ASSIGNED TASK:
Only the text is wanted; write out each record below exactly and exclude all pictures.
Start of Block
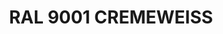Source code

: ---
layout: product
title: "RAL 9001 CREMEWEISS"
price: "300" 
desc: "Akrilna boja 17mL"
img_path: "/assets/img/A.MIG-0017.webp"
brand: "AMMO"
available: true
special_offer: false
new: false
soon: false
cat: "020000"
subcat: "020100"
subsubcat: "020101"
sifra: "A.MIG-0017"
popular: false
spec: false
---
End of Block
OUTPUT FOR THIS EXERCISE:
Source code

: ---
layout: product
title: "RAL 9001 CREMEWEISS"
price: "300" 
desc: "Akrilna boja 17mL"
img_path: "/assets/img/A.MIG-0017.webp"
brand: "AMMO"
available: true
special_offer: false
new: false
soon: false
cat: "020000"
subcat: "020100"
subsubcat: "020101"
sifra: "A.MIG-0017"
popular: false
spec: false
---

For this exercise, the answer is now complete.